Senior Security Engineer – Cloud Identity – Remote Opportunity

n this role, you will have the opportunity to design and implement secure cloud/on-prem infrastructure and systems. Your experience with the cloud identity aspects of privilege access, secrets management and federated authentication will be used to create roadmaps and enhance the existing identity ecosystem for secure integration, utilization, and maintenance. You’ll collaborate with colleagues, stakeholders and external team members supporting architecture assessment, vulnerability assessment, and security operations.
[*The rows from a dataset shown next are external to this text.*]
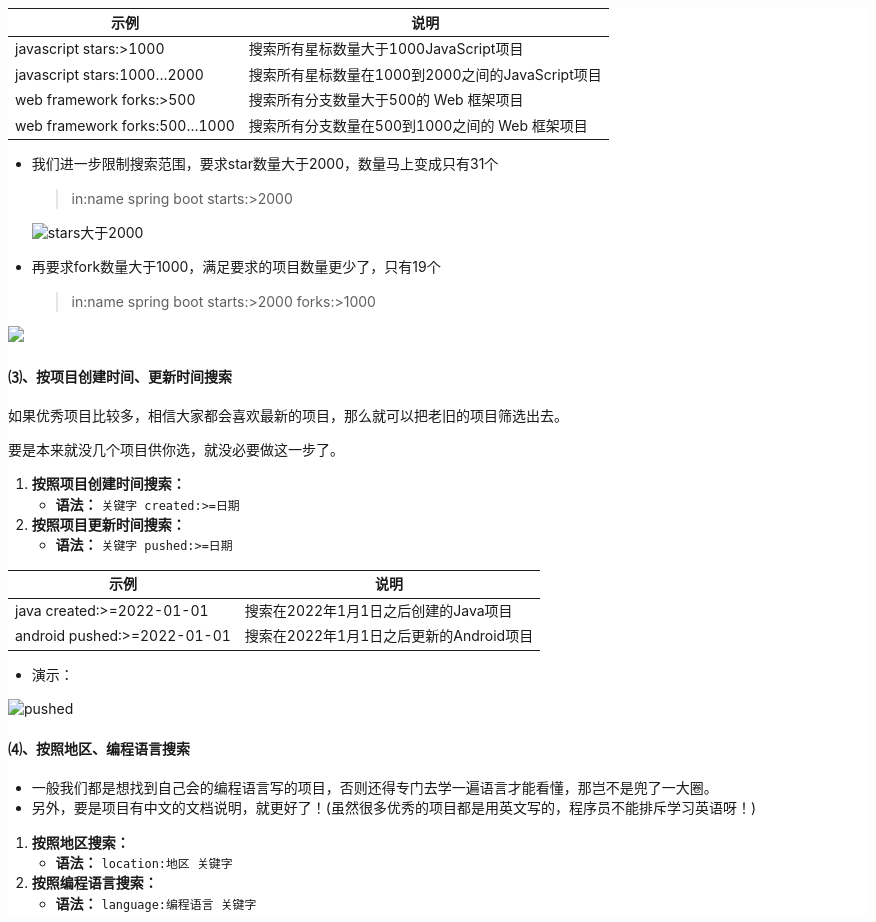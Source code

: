 | 示例 | 说明 |
| --- | --- |
| javascript stars:>1000 | 搜索所有星标数量大于1000JavaScript项目 |
| javascript stars:1000…2000 | 搜索所有星标数量在1000到2000之间的JavaScript项目 |
| web framework forks:>500 | 搜索所有分支数量大于500的 Web 框架项目 |
| web framework forks:500…1000 | 搜索所有分支数量在500到1000之间的 Web 框架项目 |

* 我们进一步限制搜索范围，要求star数量大于2000，数量马上变成只有31个

  > in:name spring boot starts:>2000

  ![stars大于2000](https://i-blog.csdnimg.cn/blog_migrate/ced2f4d5224261488405533980dd0812.png)
* 再要求fork数量大于1000，满足要求的项目数量更少了，只有19个

  > in:name spring boot starts:>2000 forks:>1000

![](https://i-blog.csdnimg.cn/blog_migrate/d967e96e80e20ef95acfa833141e9a72.png)

#### **⑶、按项目创建时间、更新时间搜索**

如果优秀项目比较多，相信大家都会喜欢最新的项目，那么就可以把老旧的项目筛选出去。

要是本来就没几个项目供你选，就没必要做这一步了。

1. **按照项目创建时间搜索：**
   * **语法：**
     `关键字 created:>=日期`
2. **按照项目更新时间搜索：**
   * **语法：**
     `关键字 pushed:>=日期`

| 示例 | 说明 |
| --- | --- |
| java created:>=2022-01-01 | 搜索在2022年1月1日之后创建的Java项目 |
| android pushed:>=2022-01-01 | 搜索在2022年1月1日之后更新的Android项目 |

* 演示：

![pushed](https://i-blog.csdnimg.cn/blog_migrate/69dda1f88ef4ea3847a0d8c13046b47a.jpeg)

#### ⑷、按照地区、编程语言搜索

* 一般我们都是想找到自己会的编程语言写的项目，否则还得专门去学一遍语言才能看懂，那岂不是兜了一大圈。
* 另外，要是项目有中文的文档说明，就更好了！(虽然很多优秀的项目都是用英文写的，程序员不能排斥学习英语呀！)

1. **按照地区搜索：**
   * **语法：**
     `location:地区 关键字`
2. **按照编程语言搜索：**
   * **语法：**
     `language:编程语言 关键字`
In addition, research, testing and advising of new technology security requirements and future capabilities will be pursued to drive objectives, goals, strategies and measurements of the Privileged Access Management tool suite.

Job Responsibilities:

• Experience with IT and cybersecurity architecture across the systems development lifecycle in cloud security engineering, requirements development, implementation, and maintenance.
• Experience with cloud computing platforms including IaaS, PaaS, and SaaS delivery models – key technologies include Google Cloud Platform (GCP)/AWS, container services.
• Experience with design, develop, enhance and operational maintenance HashiCorp and BeyondTrust/Cyberark for privilege access management.
• Understand and manage SSH key management along with creating platforms, policies and safes within HashiCorp Vault and Okta Advanced Server Access(ASA).
• Collaborate with governance, risk and external stakeholders to ensure secret standards and auto-rotation of keys/credentials are implemented and operating effectively.
• Experience with Identity and Access Management architectures and solutions, including Microsoft Active Directory management, role-based access control, SSO, MFA, and identity lifecycle management.
• Mentors, pairs and assists engineers and share/implement best practices.
• Experience with at least one scripting language among Powershell or Python.
• Knowledge of security best practices in hardening and protecting cloud/on-prem environments, networks, servers, endpoints, applications, and databases.
• Experience with proof of concepts (POC), feature exploration and incorporation of the assessed in the existing identity ecosystem.
• Leverages critical thinking, experimentation, data, and industry best practices to achieve desired business outcomes.
• Experience with monitoring/logging IAM services, including applications and systems, and resolve or escalation issues as and when required.
• Provide coverage and periodic on-call support for the IAM services.

QUALIFICATIONS

• A team player who brings innovative security knowledge, communication skills.
• Strong understanding of IAM and secrets/key integration technologies and process flows for user lifecycle management.
• Platform knowledge around GCP (preferred) or AWS, specifically around IAM roles, custom roles, service accounts, key management services (KMS), org policies.
• Ability to understand and work with passwordless authentication security and infrastructure.
• Strong understanding of authorization and authentication protocols/controls.
• Experience with migrations of identity solutions from on-prem to the cloud and cloud-native adoption.
• Knowledge of modern enterprise and identity architectures, common approaches to overcome their challenges, and it’s inherent security strengths and weaknesses.
• Experience in designing, assessing or implementing security controls, or reviewing security posture of the identity ecosystem.
• Experience with common automation tools such as Gitlab CI/CD, Terraform.
• Experience with logging, monitoring and alerting for key integrations by leveraging tools like Splunk, BigPanda etc.